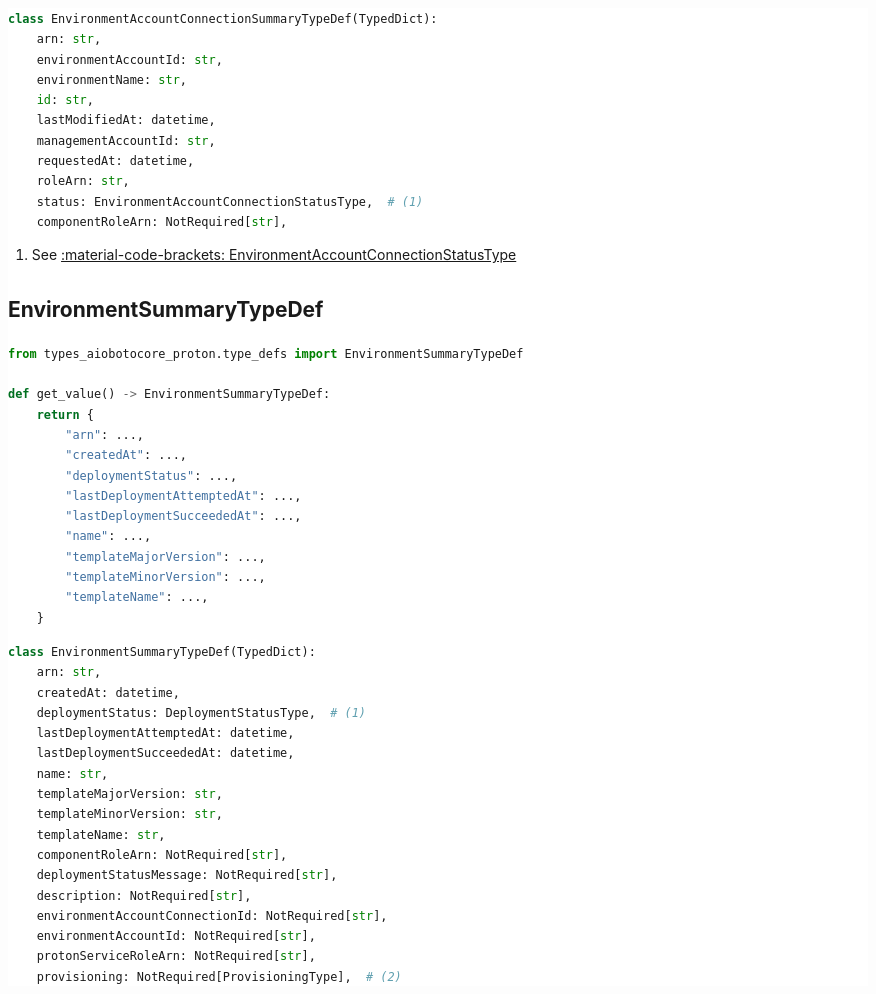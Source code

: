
 ```python title="Definition"
class EnvironmentAccountConnectionSummaryTypeDef(TypedDict):
    arn: str,
    environmentAccountId: str,
    environmentName: str,
    id: str,
    lastModifiedAt: datetime,
    managementAccountId: str,
    requestedAt: datetime,
    roleArn: str,
    status: EnvironmentAccountConnectionStatusType,  # (1)
    componentRoleArn: NotRequired[str],
```

1. See [:material-code-brackets: EnvironmentAccountConnectionStatusType](./literals.md#environmentaccountconnectionstatustype) 
## EnvironmentSummaryTypeDef

```python title="Usage Example"
from types_aiobotocore_proton.type_defs import EnvironmentSummaryTypeDef

def get_value() -> EnvironmentSummaryTypeDef:
    return {
        "arn": ...,
        "createdAt": ...,
        "deploymentStatus": ...,
        "lastDeploymentAttemptedAt": ...,
        "lastDeploymentSucceededAt": ...,
        "name": ...,
        "templateMajorVersion": ...,
        "templateMinorVersion": ...,
        "templateName": ...,
    }
```

```python title="Definition"
class EnvironmentSummaryTypeDef(TypedDict):
    arn: str,
    createdAt: datetime,
    deploymentStatus: DeploymentStatusType,  # (1)
    lastDeploymentAttemptedAt: datetime,
    lastDeploymentSucceededAt: datetime,
    name: str,
    templateMajorVersion: str,
    templateMinorVersion: str,
    templateName: str,
    componentRoleArn: NotRequired[str],
    deploymentStatusMessage: NotRequired[str],
    description: NotRequired[str],
    environmentAccountConnectionId: NotRequired[str],
    environmentAccountId: NotRequired[str],
    protonServiceRoleArn: NotRequired[str],
    provisioning: NotRequired[ProvisioningType],  # (2)
```
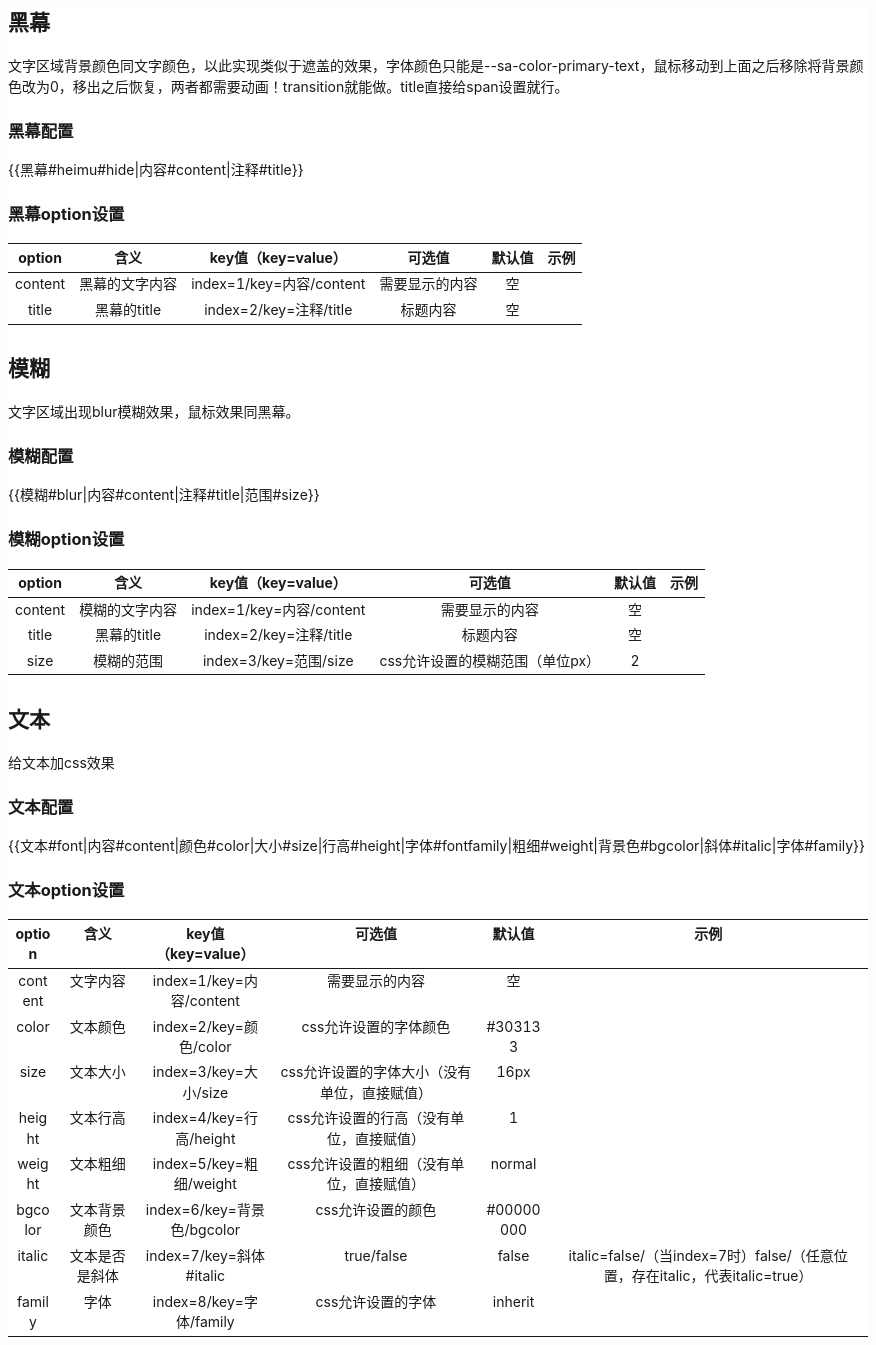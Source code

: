 

## 黑幕

文字区域背景颜色同文字颜色，以此实现类似于遮盖的效果，字体颜色只能是--sa-color-primary-text，鼠标移动到上面之后移除将背景颜色改为0，移出之后恢复，两者都需要动画！transition就能做。title直接给span设置就行。

### 黑幕配置

{{黑幕#heimu#hide|内容#content|注释#title}}

### 黑幕option设置

| option | 含义 | key值（key=value）| 可选值 | 默认值 | 示例 |
|:---:|:---:|:---:|:---:|:---:|:---:|
| content | 黑幕的文字内容 | index=1/key=内容/content | 需要显示的内容 | 空 | |
| title | 黑幕的title | index=2/key=注释/title | 标题内容 | 空 | |

## 模糊

文字区域出现blur模糊效果，鼠标效果同黑幕。

### 模糊配置

{{模糊#blur|内容#content|注释#title|范围#size}}

### 模糊option设置

| option | 含义 | key值（key=value）| 可选值 | 默认值 | 示例 |
|:---:|:---:|:---:|:---:|:---:|:---:|
| content | 模糊的文字内容 | index=1/key=内容/content | 需要显示的内容 | 空 | |
| title | 黑幕的title | index=2/key=注释/title | 标题内容 | 空 | |
| size | 模糊的范围 | index=3/key=范围/size | css允许设置的模糊范围（单位px） | 2 | |

## 文本

给文本加css效果

### 文本配置

{{文本#font|内容#content|颜色#color|大小#size|行高#height|字体#fontfamily|粗细#weight|背景色#bgcolor|斜体#italic|字体#family}}

### 文本option设置

| option | 含义 | key值（key=value）| 可选值 | 默认值 | 示例 |
|:---:|:---:|:---:|:---:|:---:|:---:|
| content | 文字内容 | index=1/key=内容/content | 需要显示的内容 | 空 | |
| color | 文本颜色 | index=2/key=颜色/color | css允许设置的字体颜色 | #303133 | |
| size | 文本大小 | index=3/key=大小/size | css允许设置的字体大小（没有单位，直接赋值） | 16px | |
| height | 文本行高 | index=4/key=行高/height | css允许设置的行高（没有单位，直接赋值） | 1 | |
| weight | 文本粗细 | index=5/key=粗细/weight | css允许设置的粗细（没有单位，直接赋值） | normal | |
| bgcolor | 文本背景颜色 | index=6/key=背景色/bgcolor | css允许设置的颜色 | #00000000 | |
| italic | 文本是否是斜体 | index=7/key=斜体#italic | true/false | false | italic=false/（当index=7时）false/（任意位置，存在italic，代表italic=true） |
| family | 字体 | index=8/key=字体/family | css允许设置的字体 | inherit | |
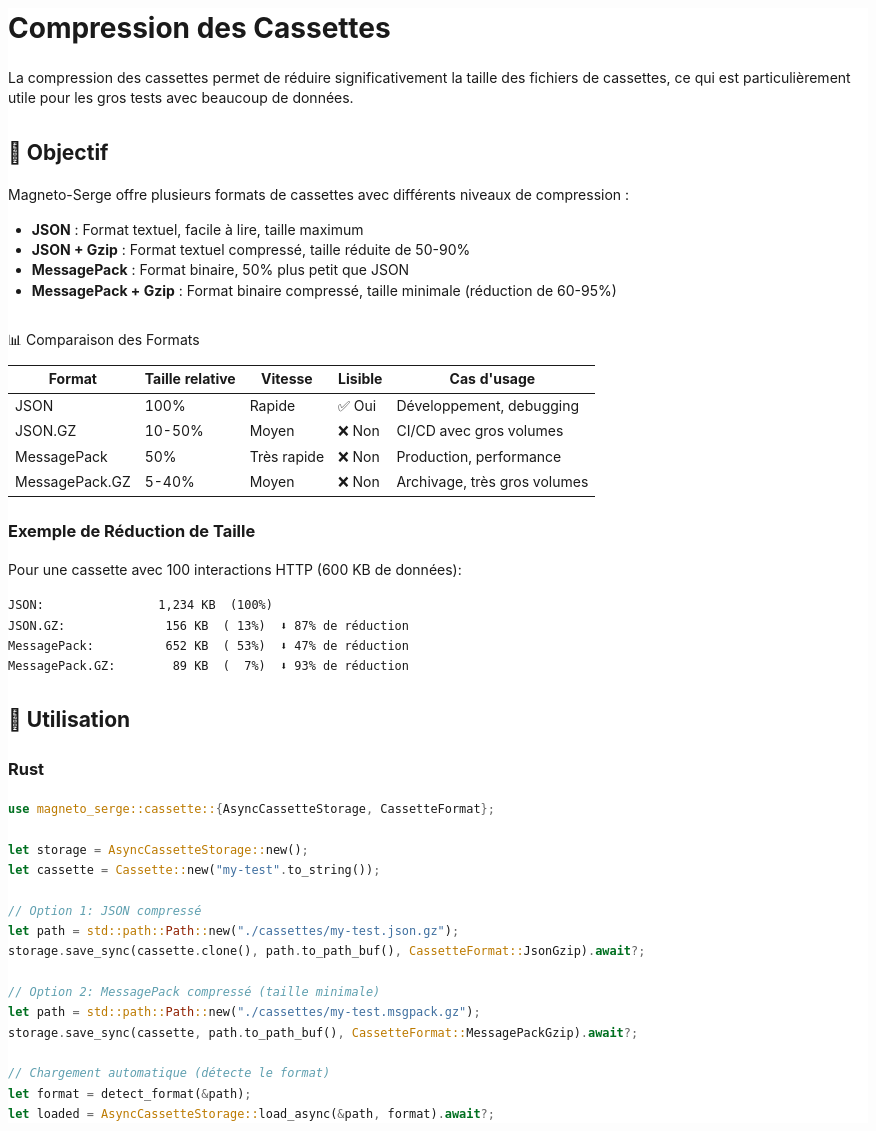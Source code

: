 # Compression des Cassettes

La compression des cassettes permet de réduire significativement la taille des fichiers de cassettes, ce qui est particulièrement utile pour les gros tests avec beaucoup de données.

## 🎯 Objectif

Magneto-Serge offre plusieurs formats de cassettes avec différents niveaux de compression :
- **JSON** : Format textuel, facile à lire, taille maximum
- **JSON + Gzip** : Format textuel compressé, taille réduite de 50-90%
- **MessagePack** : Format binaire, 50% plus petit que JSON
- **MessagePack + Gzip** : Format binaire compressé, taille minimale (réduction de 60-95%)

##

 📊 Comparaison des Formats

| Format | Taille relative | Vitesse | Lisible | Cas d'usage |
|--------|----------------|---------|---------|-------------|
| JSON | 100% | Rapide | ✅ Oui | Développement, debugging |
| JSON.GZ | 10-50% | Moyen | ❌ Non | CI/CD avec gros volumes |
| MessagePack | 50% | Très rapide | ❌ Non | Production, performance |
| MessagePack.GZ | 5-40% | Moyen | ❌ Non | Archivage, très gros volumes |

### Exemple de Réduction de Taille

Pour une cassette avec 100 interactions HTTP (600 KB de données):

```
JSON:                1,234 KB  (100%)
JSON.GZ:              156 KB  ( 13%)  ⬇️ 87% de réduction
MessagePack:          652 KB  ( 53%)  ⬇️ 47% de réduction
MessagePack.GZ:        89 KB  (  7%)  ⬇️ 93% de réduction
```

## 🚀 Utilisation

### Rust

```rust
use magneto_serge::cassette::{AsyncCassetteStorage, CassetteFormat};

let storage = AsyncCassetteStorage::new();
let cassette = Cassette::new("my-test".to_string());

// Option 1: JSON compressé
let path = std::path::Path::new("./cassettes/my-test.json.gz");
storage.save_sync(cassette.clone(), path.to_path_buf(), CassetteFormat::JsonGzip).await?;

// Option 2: MessagePack compressé (taille minimale)
let path = std::path::Path::new("./cassettes/my-test.msgpack.gz");
storage.save_sync(cassette, path.to_path_buf(), CassetteFormat::MessagePackGzip).await?;

// Chargement automatique (détecte le format)
let format = detect_format(&path);
let loaded = AsyncCassetteStorage::load_async(&path, format).await?;
```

________________________

■ **ACTIVITY**
The whole of the data above needs retyping exactly, with pictures omitted.

■ **REPLY**
Source code

:
 ```python title="Definition"
class EnvironmentAccountConnectionSummaryTypeDef(TypedDict):
    arn: str,
    environmentAccountId: str,
    environmentName: str,
    id: str,
    lastModifiedAt: datetime,
    managementAccountId: str,
    requestedAt: datetime,
    roleArn: str,
    status: EnvironmentAccountConnectionStatusType,  # (1)
    componentRoleArn: NotRequired[str],
```

1. See [:material-code-brackets: EnvironmentAccountConnectionStatusType](./literals.md#environmentaccountconnectionstatustype) 
## EnvironmentSummaryTypeDef

```python title="Usage Example"
from types_aiobotocore_proton.type_defs import EnvironmentSummaryTypeDef

def get_value() -> EnvironmentSummaryTypeDef:
    return {
        "arn": ...,
        "createdAt": ...,
        "deploymentStatus": ...,
        "lastDeploymentAttemptedAt": ...,
        "lastDeploymentSucceededAt": ...,
        "name": ...,
        "templateMajorVersion": ...,
        "templateMinorVersion": ...,
        "templateName": ...,
    }
```

```python title="Definition"
class EnvironmentSummaryTypeDef(TypedDict):
    arn: str,
    createdAt: datetime,
    deploymentStatus: DeploymentStatusType,  # (1)
    lastDeploymentAttemptedAt: datetime,
    lastDeploymentSucceededAt: datetime,
    name: str,
    templateMajorVersion: str,
    templateMinorVersion: str,
    templateName: str,
    componentRoleArn: NotRequired[str],
    deploymentStatusMessage: NotRequired[str],
    description: NotRequired[str],
    environmentAccountConnectionId: NotRequired[str],
    environmentAccountId: NotRequired[str],
    protonServiceRoleArn: NotRequired[str],
    provisioning: NotRequired[ProvisioningType],  # (2)
```
Source code

: 

## 黑幕

文字区域背景颜色同文字颜色，以此实现类似于遮盖的效果，字体颜色只能是--sa-color-primary-text，鼠标移动到上面之后移除将背景颜色改为0，移出之后恢复，两者都需要动画！transition就能做。title直接给span设置就行。

### 黑幕配置

{{黑幕#heimu#hide|内容#content|注释#title}}

### 黑幕option设置

| option | 含义 | key值（key=value）| 可选值 | 默认值 | 示例 |
|:---:|:---:|:---:|:---:|:---:|:---:|
| content | 黑幕的文字内容 | index=1/key=内容/content | 需要显示的内容 | 空 | |
| title | 黑幕的title | index=2/key=注释/title | 标题内容 | 空 | |

## 模糊

文字区域出现blur模糊效果，鼠标效果同黑幕。

### 模糊配置

{{模糊#blur|内容#content|注释#title|范围#size}}

### 模糊option设置

| option | 含义 | key值（key=value）| 可选值 | 默认值 | 示例 |
|:---:|:---:|:---:|:---:|:---:|:---:|
| content | 模糊的文字内容 | index=1/key=内容/content | 需要显示的内容 | 空 | |
| title | 黑幕的title | index=2/key=注释/title | 标题内容 | 空 | |
| size | 模糊的范围 | index=3/key=范围/size | css允许设置的模糊范围（单位px） | 2 | |

## 文本

给文本加css效果

### 文本配置

{{文本#font|内容#content|颜色#color|大小#size|行高#height|字体#fontfamily|粗细#weight|背景色#bgcolor|斜体#italic|字体#family}}

### 文本option设置

| option | 含义 | key值（key=value）| 可选值 | 默认值 | 示例 |
|:---:|:---:|:---:|:---:|:---:|:---:|
| content | 文字内容 | index=1/key=内容/content | 需要显示的内容 | 空 | |
| color | 文本颜色 | index=2/key=颜色/color | css允许设置的字体颜色 | #303133 | |
| size | 文本大小 | index=3/key=大小/size | css允许设置的字体大小（没有单位，直接赋值） | 16px | |
| height | 文本行高 | index=4/key=行高/height | css允许设置的行高（没有单位，直接赋值） | 1 | |
| weight | 文本粗细 | index=5/key=粗细/weight | css允许设置的粗细（没有单位，直接赋值） | normal | |
| bgcolor | 文本背景颜色 | index=6/key=背景色/bgcolor | css允许设置的颜色 | #00000000 | |
| italic | 文本是否是斜体 | index=7/key=斜体#italic | true/false | false | italic=false/（当index=7时）false/（任意位置，存在italic，代表italic=true） |
| family | 字体 | index=8/key=字体/family | css允许设置的字体 | inherit | |
Source code

: # Compression des Cassettes

La compression des cassettes permet de réduire significativement la taille des fichiers de cassettes, ce qui est particulièrement utile pour les gros tests avec beaucoup de données.

## 🎯 Objectif

Magneto-Serge offre plusieurs formats de cassettes avec différents niveaux de compression :
- **JSON** : Format textuel, facile à lire, taille maximum
- **JSON + Gzip** : Format textuel compressé, taille réduite de 50-90%
- **MessagePack** : Format binaire, 50% plus petit que JSON
- **MessagePack + Gzip** : Format binaire compressé, taille minimale (réduction de 60-95%)

##

 📊 Comparaison des Formats

| Format | Taille relative | Vitesse | Lisible | Cas d'usage |
|--------|----------------|---------|---------|-------------|
| JSON | 100% | Rapide | ✅ Oui | Développement, debugging |
| JSON.GZ | 10-50% | Moyen | ❌ Non | CI/CD avec gros volumes |
| MessagePack | 50% | Très rapide | ❌ Non | Production, performance |
| MessagePack.GZ | 5-40% | Moyen | ❌ Non | Archivage, très gros volumes |

### Exemple de Réduction de Taille

Pour une cassette avec 100 interactions HTTP (600 KB de données):

```
JSON:                1,234 KB  (100%)
JSON.GZ:              156 KB  ( 13%)  ⬇️ 87% de réduction
MessagePack:          652 KB  ( 53%)  ⬇️ 47% de réduction
MessagePack.GZ:        89 KB  (  7%)  ⬇️ 93% de réduction
```

## 🚀 Utilisation

### Rust

```rust
use magneto_serge::cassette::{AsyncCassetteStorage, CassetteFormat};

let storage = AsyncCassetteStorage::new();
let cassette = Cassette::new("my-test".to_string());

// Option 1: JSON compressé
let path = std::path::Path::new("./cassettes/my-test.json.gz");
storage.save_sync(cassette.clone(), path.to_path_buf(), CassetteFormat::JsonGzip).await?;

// Option 2: MessagePack compressé (taille minimale)
let path = std::path::Path::new("./cassettes/my-test.msgpack.gz");
storage.save_sync(cassette, path.to_path_buf(), CassetteFormat::MessagePackGzip).await?;

// Chargement automatique (détecte le format)
let format = detect_format(&path);
let loaded = AsyncCassetteStorage::load_async(&path, format).await?;
```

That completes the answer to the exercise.